Foundations of Neural Networks and Deep Learning
Perceptrons and Logical Operations
A perceptron is a binary classifier that takes multiple inputs and produces a single output. Each input is weighted, and the output is determined by whether the weighted sum exceeds a threshold — yielding 1 (fire) if true, 0 (no fire) otherwise.
Basic Logic Gates
- AND gate: Outputs 1 only when both inputs are 1.
- NAND gate: Inverts the AND output.
- OR gate: Outputs 1 if at least one input is 1.
Implementation with Weights and Bias
The bias term b shifts the decision boundary, while weights w₁, w₂ scale input contributions. A gate can be implemented as:
import numpy as np
def and_gate(x1, x2):
x = np.array([x1, x2])
w = np.array([0.5, 0.5])
b = -0.7
z = np.dot(x, w) + b
return 1 if z > 0 else 0
def nand_gate(x1, x2):
x = np.array([x1, x2])
w = np.array([-0.5, -0.5])
b = 0.7
z = np.dot(x, w) + b
return 1 if z > 0 else 0
def or_gate(x1, x2):
x = np.array([x1, x2])
w = np.array([0.5, 0.5])
b = -0.2
z = np.dot(x, w) + b
return 1 if z > 0 else 0
Limitation: XOR and Linear Separability
A single-layer perceptron cannot compute XOR, because XOR is not linearly separable — no straight line can separate its truth table outputs. This limitation motivates multi-layer architectures.
Multi-Layer Networks and Activation Functions
Replacing the step function with smooth, differentiable functions transforms a perceptron into a neural network capable of gradient-based learning.
Common Activation Functions
- Step function: Discontinuous, non-differentiable; used in classical perceptrons.
- Sigmoid: Smooth S-shaped curve, bounded between 0 and 1.
- ReLU (Rectified Linear Unit):
f(x) = max(0, x)— efficient and avoids vanishing gradients for positive inputs.
import numpy as np
import matplotlib.pyplot as plt
def sigmoid(z):
return 1 / (1 + np.exp(-z))
def relu(x):
return np.maximum(0, x)
def step(x):
return (x > 0).astype(int)
x_vals = np.linspace(-4, 4, 1000)
plt.figure(figsize=(8, 4))
plt.plot(x_vals, step(x_vals), label='Step', linestyle='--')
plt.plot(x_vals, sigmoid(x_vals), label='Sigmoid', linestyle='-.')

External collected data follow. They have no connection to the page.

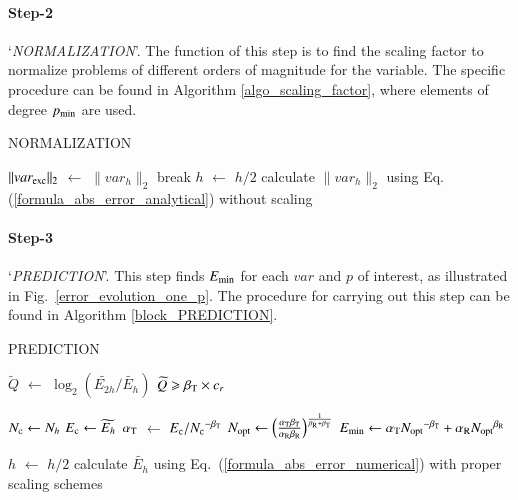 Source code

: \documentclass[review,3p]{elsarticle}
\begin{document}
\paragraph{Step-2} `\textit{NORMALIZATION}'. The function of this step is to find the scaling factor to normalize problems of different orders of magnitude for the variable. The specific procedure can be found in Algorithm \ref{algo_scaling_factor}, where elements of degree $p_{\rm min}$ are used. 

\vspace{0.2cm}
\begin{algorithm}[H]
\caption{NORMALIZATION}
\label{algo_scaling_factor}
{
    {
        $\|var_{\rm exc}\|_{2}$ $\gets$ $\|var_{h}\|_{2}$\;
        break\;
    }
    {
        $h$ $\gets$ $h/2$\;
        calculate $\|var_h\|_{2}$ using Eq. (\ref{formula_abs_error_analytical}) without scaling\;    
    }
}
\end{algorithm}
                                                                   
\paragraph{Step-3} `\textit{PREDICTION}'. This step finds $E_{\rm min}$ for each $var$ and $p$ of interest, as illustrated in Fig.~\ref{error_evolution_one_p}.
The procedure for carrying out this step can be found in Algorithm \ref{block_PREDICTION}.

\vspace{0.2cm}
\begin{algorithm}[H]
\caption{PREDICTION}			%
\label{block_PREDICTION}
    {
        $\widetilde{Q}$ $\gets$ $\log _2 \left( {\widetilde {E_{2h}}}/{\widetilde {E_{h}}} \right)$\;
        \eIf
        {
            $\widetilde{Q} \geqslant \beta_{\rm T} \times c_r$
        }
        {
            $N_{\rm c} \gets N_h$\;
            $E_{\rm c} \gets \widetilde {E_{h}}$\;
            $\alpha_{\rm T}$ $\gets$ ${E_{\rm c}}/{N_{\rm c}}^{- \beta_{\rm T}}$\;
            $N_{\rm opt} \gets \left( \frac{\alpha_{\rm T} \beta_{\rm T}}{\alpha _{\rm R} \beta_{\rm R}} \right)^{\frac{1}{\beta_{\rm R} + \beta_{\rm T}}}$\;
            $E_{\rm min} \gets \alpha_{\rm T} {N_{\rm opt}}^{- {\beta _{\rm T}}} + \alpha_{\rm R} {N_{\rm opt}}^{{\beta _{\rm R}}}$\;

        }
        {
            $h$ $\gets$ $h/2$\;
            calculate $\widetilde {E_{h}}$ using Eq.~(\ref{formula_abs_error_numerical}) with proper scaling schemes\;
        }
	}    
\end{algorithm}
\end{document}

plt.plot(x_vals, relu(x_vals), label='ReLU')
plt.legend()
plt.grid(True)
plt.show()
Matrix Operations in Neural Networks
Neural layers perform afffine transformations: z = x @ W + b, where x is enput, W is weight matrix, and b is bias vector.
- For a 2D input
xof shape(N, D_in)and weightWof shape(D_in, D_out), output shape is(N, D_out). - Broadcasting and
np.dot()handle batched computation efficiently.
X = np.array([[1.0, 0.5]]) # shape: (1, 2)

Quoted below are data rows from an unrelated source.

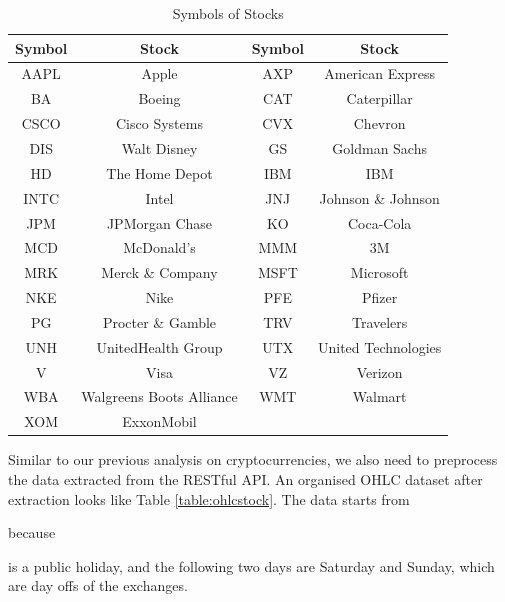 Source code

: \documentclass[11pt]{article} %
\theoremstyle{plain}
\theoremstyle{definition}
\begin{document}
{
  \begin{table}[ht]
    \centering
    \small
    \begin{tabular}{|c|c|c|c|}
        \hline
        Symbol & Stock & Symbol & Stock \\
        \hline
        AAPL & Apple & AXP & American Express \\
        BA & Boeing & CAT & Caterpillar \\
        CSCO & Cisco Systems & CVX & Chevron \\
        DIS & Walt Disney & GS & Goldman Sachs \\
        HD & The Home Depot & IBM & IBM \\
        INTC & Intel & JNJ & Johnson \& Johnson \\
        JPM & JPMorgan Chase & KO & Coca-Cola \\
        MCD & McDonald's & MMM & 3M \\
        MRK & Merck \& Company & MSFT & Microsoft \\
        NKE & Nike & PFE & Pfizer \\
        PG & Procter \& Gamble & TRV & Travelers \\
        UNH & UnitedHealth Group & UTX & United Technologies \\
        V & Visa & VZ & Verizon \\
        WBA & Walgreens Boots Alliance & WMT & Walmart \\
        XOM & ExxonMobil & & \\
        \hline
    \end{tabular}
    \caption{Symbols of Stocks}
    \label{table:symbolstock}
  \end{table}
}

Similar to our previous analysis on cryptocurrencies, we also need to preprocess the data extracted from the RESTful API. An organised OHLC dataset after extraction looks like Table \ref{table:ohlcstock}. The data starts from \date{4th January 2016} because \date{1st January 2016} is a public holiday, and the following two days are Saturday and Sunday, which are day offs of the exchanges.
\end{document}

W1 = np.array([[0.1, 0.3, 0.5],
[0.2, 0.4, 0.6]]) # shape: (2, 3)
b1 = np.array([0.1, 0.2, 0.3]) # shape: (3,)
A1 = np.dot(X, W1) + b1 # shape: (1, 3)
Z1 = sigmoid(A1)
Building a Three-Layer Feedforward Network
import numpy as np
def init_params():
return {
'W1': np.array([[0.1, 0.3, 0.5], [0.2, 0.4, 0.6]]),
'b1': np.array([0.1, 0.2, 0.3]),
'W2': np.array([[0.1, 0.4], [0.2, 0.5], [0.3, 0.6]]),
'b2': np.array([0.1, 0.2]),
'W3': np.array([[0.1, 0.3], [0.2, 0.4]]),
'b3': np.array([0.1, 0.2])
}
def forward(params, x):
a1 = np.dot(x, params['W1']) + params['b1']
z1 = sigmoid(a1)
a2 = np.dot(z1, params['W2']) + params['b2']
z2 = sigmoid(a2)
a3 = np.dot(z2, params['W3']) + params['b3']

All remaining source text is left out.